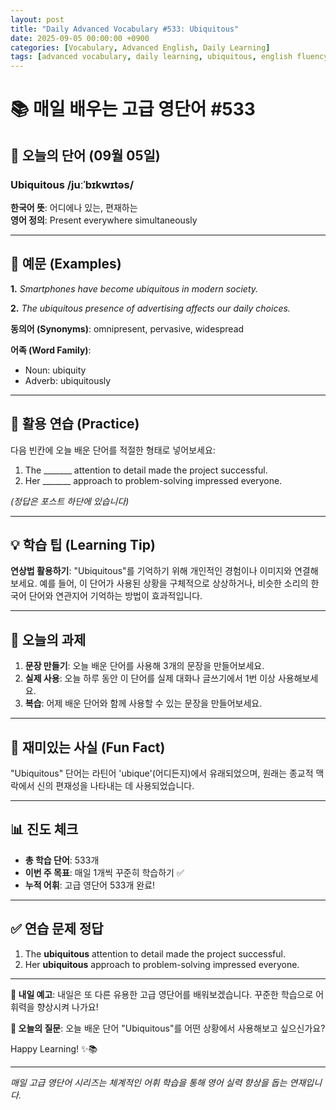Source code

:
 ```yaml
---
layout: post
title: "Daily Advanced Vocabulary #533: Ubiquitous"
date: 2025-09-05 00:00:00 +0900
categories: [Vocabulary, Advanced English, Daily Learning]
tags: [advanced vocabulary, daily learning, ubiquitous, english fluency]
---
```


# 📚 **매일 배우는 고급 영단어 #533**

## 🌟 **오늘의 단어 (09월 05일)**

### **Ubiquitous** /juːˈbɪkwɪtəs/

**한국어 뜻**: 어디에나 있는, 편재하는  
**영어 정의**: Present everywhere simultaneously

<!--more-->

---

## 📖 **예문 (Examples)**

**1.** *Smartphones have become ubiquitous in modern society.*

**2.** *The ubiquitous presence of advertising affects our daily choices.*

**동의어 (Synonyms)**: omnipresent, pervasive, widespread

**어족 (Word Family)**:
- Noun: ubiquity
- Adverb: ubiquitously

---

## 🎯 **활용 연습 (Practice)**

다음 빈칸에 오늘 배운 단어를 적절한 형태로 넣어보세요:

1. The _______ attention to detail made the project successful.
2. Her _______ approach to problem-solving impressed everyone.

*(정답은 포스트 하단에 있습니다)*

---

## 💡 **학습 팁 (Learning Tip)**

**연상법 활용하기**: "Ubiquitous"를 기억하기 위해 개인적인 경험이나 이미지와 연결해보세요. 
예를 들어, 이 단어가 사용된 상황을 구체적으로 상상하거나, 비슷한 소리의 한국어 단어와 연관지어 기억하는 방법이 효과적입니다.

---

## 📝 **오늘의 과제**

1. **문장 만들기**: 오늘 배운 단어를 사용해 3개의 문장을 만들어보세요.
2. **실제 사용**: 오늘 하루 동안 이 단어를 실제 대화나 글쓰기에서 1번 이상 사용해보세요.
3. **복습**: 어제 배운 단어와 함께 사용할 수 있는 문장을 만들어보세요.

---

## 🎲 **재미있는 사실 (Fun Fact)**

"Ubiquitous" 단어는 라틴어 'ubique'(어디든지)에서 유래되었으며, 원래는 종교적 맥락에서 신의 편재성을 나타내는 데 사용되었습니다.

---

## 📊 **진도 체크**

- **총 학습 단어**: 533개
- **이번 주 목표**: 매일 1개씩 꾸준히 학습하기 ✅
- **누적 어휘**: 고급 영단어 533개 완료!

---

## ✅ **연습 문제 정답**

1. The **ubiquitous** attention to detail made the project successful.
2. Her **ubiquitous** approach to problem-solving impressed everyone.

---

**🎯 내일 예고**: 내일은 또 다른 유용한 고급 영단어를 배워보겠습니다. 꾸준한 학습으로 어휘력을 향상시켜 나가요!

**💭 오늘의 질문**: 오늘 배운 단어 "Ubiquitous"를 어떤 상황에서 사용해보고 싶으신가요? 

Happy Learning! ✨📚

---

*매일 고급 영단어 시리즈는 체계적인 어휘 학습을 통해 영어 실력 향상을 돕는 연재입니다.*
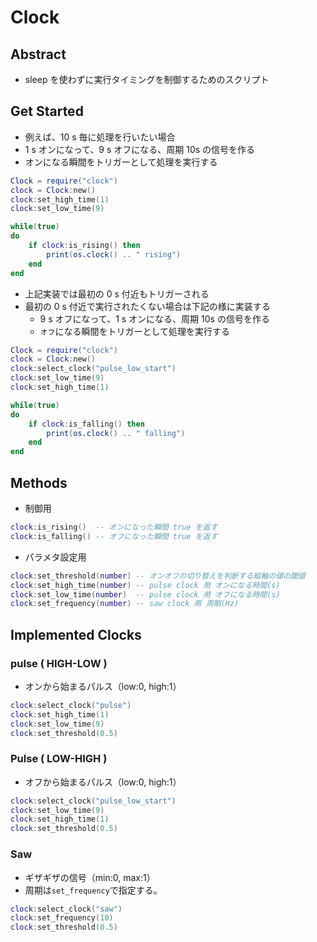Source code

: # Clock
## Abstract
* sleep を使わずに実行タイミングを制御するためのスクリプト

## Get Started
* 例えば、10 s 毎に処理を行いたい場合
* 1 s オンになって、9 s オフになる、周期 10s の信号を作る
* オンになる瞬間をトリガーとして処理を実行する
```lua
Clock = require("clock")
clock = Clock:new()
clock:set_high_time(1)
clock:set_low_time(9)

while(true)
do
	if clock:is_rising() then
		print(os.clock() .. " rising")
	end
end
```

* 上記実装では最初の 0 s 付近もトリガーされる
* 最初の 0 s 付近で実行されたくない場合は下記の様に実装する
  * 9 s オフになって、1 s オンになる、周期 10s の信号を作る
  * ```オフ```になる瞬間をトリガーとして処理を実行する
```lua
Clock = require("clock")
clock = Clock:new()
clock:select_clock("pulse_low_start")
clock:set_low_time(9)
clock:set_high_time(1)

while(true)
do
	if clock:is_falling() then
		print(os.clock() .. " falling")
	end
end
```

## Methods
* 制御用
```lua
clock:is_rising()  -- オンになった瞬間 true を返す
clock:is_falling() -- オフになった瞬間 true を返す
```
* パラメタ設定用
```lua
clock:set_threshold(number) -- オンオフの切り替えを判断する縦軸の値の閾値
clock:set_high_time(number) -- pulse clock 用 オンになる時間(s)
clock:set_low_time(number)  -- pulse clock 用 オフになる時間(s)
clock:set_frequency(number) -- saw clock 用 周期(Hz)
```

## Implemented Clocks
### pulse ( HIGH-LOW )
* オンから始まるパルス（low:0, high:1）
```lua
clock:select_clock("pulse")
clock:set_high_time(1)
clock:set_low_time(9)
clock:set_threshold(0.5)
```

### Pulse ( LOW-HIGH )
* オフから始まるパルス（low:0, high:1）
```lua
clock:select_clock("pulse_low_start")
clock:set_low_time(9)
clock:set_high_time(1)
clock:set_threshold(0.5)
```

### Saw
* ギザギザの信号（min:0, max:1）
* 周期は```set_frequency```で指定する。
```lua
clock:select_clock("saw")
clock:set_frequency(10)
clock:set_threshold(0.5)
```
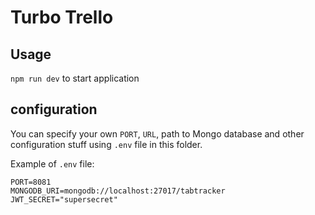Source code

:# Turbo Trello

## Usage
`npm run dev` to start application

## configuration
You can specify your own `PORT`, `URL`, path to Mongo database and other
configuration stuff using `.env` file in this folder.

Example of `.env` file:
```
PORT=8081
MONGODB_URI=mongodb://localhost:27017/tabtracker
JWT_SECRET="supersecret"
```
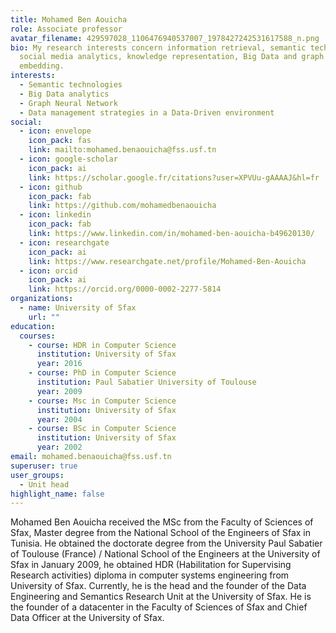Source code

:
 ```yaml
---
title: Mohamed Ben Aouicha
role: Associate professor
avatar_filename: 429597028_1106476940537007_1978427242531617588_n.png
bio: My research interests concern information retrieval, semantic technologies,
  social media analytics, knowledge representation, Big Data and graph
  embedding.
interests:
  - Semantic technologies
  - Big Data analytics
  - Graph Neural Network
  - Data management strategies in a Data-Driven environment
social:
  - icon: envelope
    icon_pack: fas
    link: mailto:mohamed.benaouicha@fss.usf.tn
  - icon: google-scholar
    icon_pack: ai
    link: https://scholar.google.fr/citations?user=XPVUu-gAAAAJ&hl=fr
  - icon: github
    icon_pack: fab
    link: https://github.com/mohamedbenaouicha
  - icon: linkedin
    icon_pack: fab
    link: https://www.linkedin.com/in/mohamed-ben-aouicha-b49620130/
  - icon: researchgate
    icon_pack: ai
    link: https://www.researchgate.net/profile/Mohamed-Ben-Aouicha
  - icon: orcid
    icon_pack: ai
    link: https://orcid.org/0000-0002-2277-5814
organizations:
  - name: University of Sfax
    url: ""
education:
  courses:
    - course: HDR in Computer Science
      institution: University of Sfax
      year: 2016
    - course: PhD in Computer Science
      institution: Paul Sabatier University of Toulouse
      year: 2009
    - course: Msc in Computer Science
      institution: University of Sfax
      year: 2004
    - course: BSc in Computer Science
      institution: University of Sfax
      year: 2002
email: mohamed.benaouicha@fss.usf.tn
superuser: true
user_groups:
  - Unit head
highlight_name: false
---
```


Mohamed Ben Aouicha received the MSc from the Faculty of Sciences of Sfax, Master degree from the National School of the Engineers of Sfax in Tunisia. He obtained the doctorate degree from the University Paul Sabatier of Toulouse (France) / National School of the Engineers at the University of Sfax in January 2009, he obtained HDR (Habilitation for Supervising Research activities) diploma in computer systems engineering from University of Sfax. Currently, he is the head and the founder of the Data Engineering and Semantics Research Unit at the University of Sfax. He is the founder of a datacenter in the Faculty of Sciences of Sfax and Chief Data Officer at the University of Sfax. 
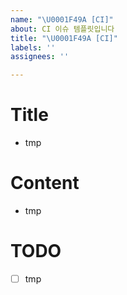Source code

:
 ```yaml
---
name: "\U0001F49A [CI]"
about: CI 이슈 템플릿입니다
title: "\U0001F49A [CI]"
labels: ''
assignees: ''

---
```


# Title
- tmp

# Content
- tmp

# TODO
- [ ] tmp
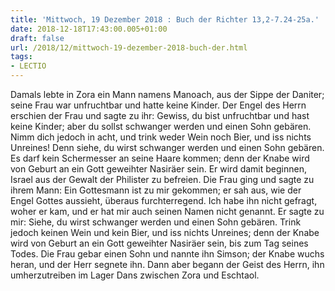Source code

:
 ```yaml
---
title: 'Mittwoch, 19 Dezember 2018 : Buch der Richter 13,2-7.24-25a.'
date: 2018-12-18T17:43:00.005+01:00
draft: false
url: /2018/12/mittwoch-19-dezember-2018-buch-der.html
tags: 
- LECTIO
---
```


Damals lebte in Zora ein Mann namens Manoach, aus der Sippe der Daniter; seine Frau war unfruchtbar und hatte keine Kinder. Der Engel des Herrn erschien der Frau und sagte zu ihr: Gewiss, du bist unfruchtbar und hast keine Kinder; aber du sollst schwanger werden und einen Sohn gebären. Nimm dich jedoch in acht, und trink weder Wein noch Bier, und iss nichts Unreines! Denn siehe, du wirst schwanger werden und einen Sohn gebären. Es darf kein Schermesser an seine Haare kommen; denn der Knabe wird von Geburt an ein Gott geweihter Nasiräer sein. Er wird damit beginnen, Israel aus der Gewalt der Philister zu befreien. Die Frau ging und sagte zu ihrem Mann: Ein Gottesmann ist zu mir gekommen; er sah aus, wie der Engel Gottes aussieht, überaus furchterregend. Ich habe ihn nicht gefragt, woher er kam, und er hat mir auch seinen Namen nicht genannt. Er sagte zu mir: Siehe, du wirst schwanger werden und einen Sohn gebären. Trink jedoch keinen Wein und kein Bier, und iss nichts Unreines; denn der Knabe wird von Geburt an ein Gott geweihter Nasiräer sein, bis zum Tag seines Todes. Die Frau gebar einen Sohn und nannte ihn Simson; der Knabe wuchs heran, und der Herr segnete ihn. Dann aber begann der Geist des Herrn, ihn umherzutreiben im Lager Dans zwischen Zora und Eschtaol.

Exercise instructions.
Skipping the pictures, print the lines in the listing above exactly as written, starting at the line with "- **이번 주 목표**: 매일 1개씩 꾸준히 학습하기 ✅" and ending at the line with "## Implemented Clocks", both included.

Your response.
- **이번 주 목표**: 매일 1개씩 꾸준히 학습하기 ✅
- **누적 어휘**: 고급 영단어 533개 완료!

---

## ✅ **연습 문제 정답**

1. The **ubiquitous** attention to detail made the project successful.
2. Her **ubiquitous** approach to problem-solving impressed everyone.

---

**🎯 내일 예고**: 내일은 또 다른 유용한 고급 영단어를 배워보겠습니다. 꾸준한 학습으로 어휘력을 향상시켜 나가요!

**💭 오늘의 질문**: 오늘 배운 단어 "Ubiquitous"를 어떤 상황에서 사용해보고 싶으신가요? 

Happy Learning! ✨📚

---

*매일 고급 영단어 시리즈는 체계적인 어휘 학습을 통해 영어 실력 향상을 돕는 연재입니다.*
Source code

: # Clock
## Abstract
* sleep を使わずに実行タイミングを制御するためのスクリプト

## Get Started
* 例えば、10 s 毎に処理を行いたい場合
* 1 s オンになって、9 s オフになる、周期 10s の信号を作る
* オンになる瞬間をトリガーとして処理を実行する
```lua
Clock = require("clock")
clock = Clock:new()
clock:set_high_time(1)
clock:set_low_time(9)

while(true)
do
	if clock:is_rising() then
		print(os.clock() .. " rising")
	end
end
```

* 上記実装では最初の 0 s 付近もトリガーされる
* 最初の 0 s 付近で実行されたくない場合は下記の様に実装する
  * 9 s オフになって、1 s オンになる、周期 10s の信号を作る
  * ```オフ```になる瞬間をトリガーとして処理を実行する
```lua
Clock = require("clock")
clock = Clock:new()
clock:select_clock("pulse_low_start")
clock:set_low_time(9)
clock:set_high_time(1)

while(true)
do
	if clock:is_falling() then
		print(os.clock() .. " falling")
	end
end
```

## Methods
* 制御用
```lua
clock:is_rising()  -- オンになった瞬間 true を返す
clock:is_falling() -- オフになった瞬間 true を返す
```
* パラメタ設定用
```lua
clock:set_threshold(number) -- オンオフの切り替えを判断する縦軸の値の閾値
clock:set_high_time(number) -- pulse clock 用 オンになる時間(s)
clock:set_low_time(number)  -- pulse clock 用 オフになる時間(s)
clock:set_frequency(number) -- saw clock 用 周期(Hz)
```

## Implemented Clocks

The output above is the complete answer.